A jornalista ainda alerta que esta não é uma convocação para intervenções no Mali, sob o lema de que a França, a Alemanha e a Europa também estariam sendo defendidos em Bamako, nem que a "nova era" pode ser justificada com uma obrigação de combate conjunto ao terrorismo, já que vários grupos extremistas islâmicos representam um perigo "que ultrapassa fronteiras na região".
Fragilidades facilitam crises como a do Mali
O artigo do Die Zeit diz ainda que o terrorismo islâmico costuma identificar fragilidades políticas em várias regiões do mundo, usando esses "buracos" para agir. "Vários países – não só o Mali – passam atualmente por crises diferentes, de gravidade variada, e precisam reavaliar as próprias percepções de bem estar social e de democracia, assim como a utilidade de modelos de Estado deixados pelas antigas potências coloniais", escreve Andrea Böhm.
Países como o Mali também têm uma história de 50 anos de independência – conquistada no interior das fronteiras "arbitrariamente traçadas pelos antigos senhores europeus e habitadas por diferentes grupos étnicos. Além disso, esses Estados carregam o peso de um modelo de Estado centralizado".

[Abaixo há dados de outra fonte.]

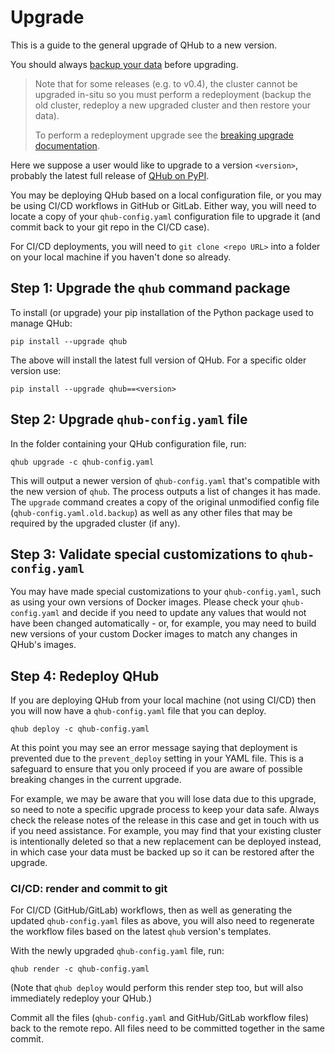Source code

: # Upgrade

This is a guide to the general upgrade of QHub to a new version.

You should always [backup your data](./backup.md) before upgrading.

> Note that for some releases (e.g. to v0.4), the cluster cannot be upgraded in-situ so you must perform a redeployment (backup the old cluster, redeploy a new upgraded cluster and
> then restore your data).
>
> To perform a redeployment upgrade see the [breaking upgrade documentation](./breaking-upgrade.md).

Here we suppose a user would like to upgrade to a version `<version>`, probably the latest full release of [QHub on PyPI](https://pypi.org/project/qhub/).

You may be deploying QHub based on a local configuration file, or you may be using CI/CD workflows in GitHub or GitLab. Either way, you will need to locate a copy of your
`qhub-config.yaml` configuration file to upgrade it (and commit back to your git repo in the CI/CD case).

For CI/CD deployments, you will need to `git clone <repo URL>` into a folder on your local machine if you haven't done so already.

## Step 1: Upgrade the `qhub` command package

To install (or upgrade) your pip installation of the Python package used to manage QHub:

```shell
pip install --upgrade qhub
```

The above will install the latest full version of QHub. For a specific older version use:

```shell
pip install --upgrade qhub==<version>
```

## Step 2: Upgrade `qhub-config.yaml` file

In the folder containing your QHub configuration file, run:

```shell
qhub upgrade -c qhub-config.yaml
```

This will output a newer version of `qhub-config.yaml` that's compatible with the new version of `qhub`. The process outputs a list of changes it has made. The `upgrade` command
creates a copy of the original unmodified config file (`qhub-config.yaml.old.backup`) as well as any other files that may be required by the upgraded cluster (if any).

## Step 3: Validate special customizations to `qhub-config.yaml`

You may have made special customizations to your `qhub-config.yaml`, such as using your own versions of Docker images. Please check your `qhub-config.yaml` and decide if you need
to update any values that would not have been changed automatically - or, for example, you may need to build new versions of your custom Docker images to match any changes in
QHub's images.

## Step 4: Redeploy QHub

If you are deploying QHub from your local machine (not using CI/CD) then you will now have a `qhub-config.yaml` file that you can deploy.

```shell
qhub deploy -c qhub-config.yaml
```

At this point you may see an error message saying that deployment is prevented due to the `prevent_deploy` setting in your YAML file. This is a safeguard to ensure that you only
proceed if you are aware of possible breaking changes in the current upgrade.

For example, we may be aware that you will lose data due to this upgrade, so need to note a specific upgrade process to keep your data safe. Always check the release notes of the
release in this case and get in touch with us if you need assistance. For example, you may find that your existing cluster is intentionally deleted so that a new replacement can be
deployed instead, in which case your data must be backed up so it can be restored after the upgrade.

### CI/CD: render and commit to git

For CI/CD (GitHub/GitLab) workflows, then as well as generating the updated `qhub-config.yaml` files as above, you will also need to regenerate the workflow files based on the
latest `qhub` version's templates.

With the newly upgraded `qhub-config.yaml` file, run:

```shell
qhub render -c qhub-config.yaml
```

(Note that `qhub deploy` would perform this render step too, but will also immediately redeploy your QHub.)

Commit all the files (`qhub-config.yaml` and GitHub/GitLab workflow files) back to the remote repo. All files need to be committed together in the same commit.
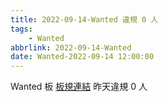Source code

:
 ```yaml
---
title: 2022-09-14-Wanted 違規 0 人
tags:
    - Wanted
abbrlink: 2022-09-14-Wanted
date: Wanted-2022-09-14 12:00:00
---
```

Wanted 板 [板規連結](https://www.ptt.cc/bbs/Wanted/M.1608829773.A.D3B.html)
昨天違規 0 人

A descentralização no Mali começou, mas não terminou, diz um entrevistado do Die Zeit. O "federalismo fracassado" acabou por preparar o terreno para o terrorismo islâmico no país. E "a Europa não ajudou muito – mesmo com todas as promessas, retóricas, de combate à corrupção e à má governança".
Sem marionetes em África
Além disso, "a premissa ocidental de combate ao terrorismo convida as elites do poder de países africanos a paralisarem processos de reformas políticas, mas principalmente o combate à corrupção. Andrea Böhm cita o exemplo do Uganda de Yoweri Museveni, que "assim que questionado sobre as suas práticas de governo ameaça retirar soldados da Somália, onde combatem grupos radicais islâmicos. As críticas calam".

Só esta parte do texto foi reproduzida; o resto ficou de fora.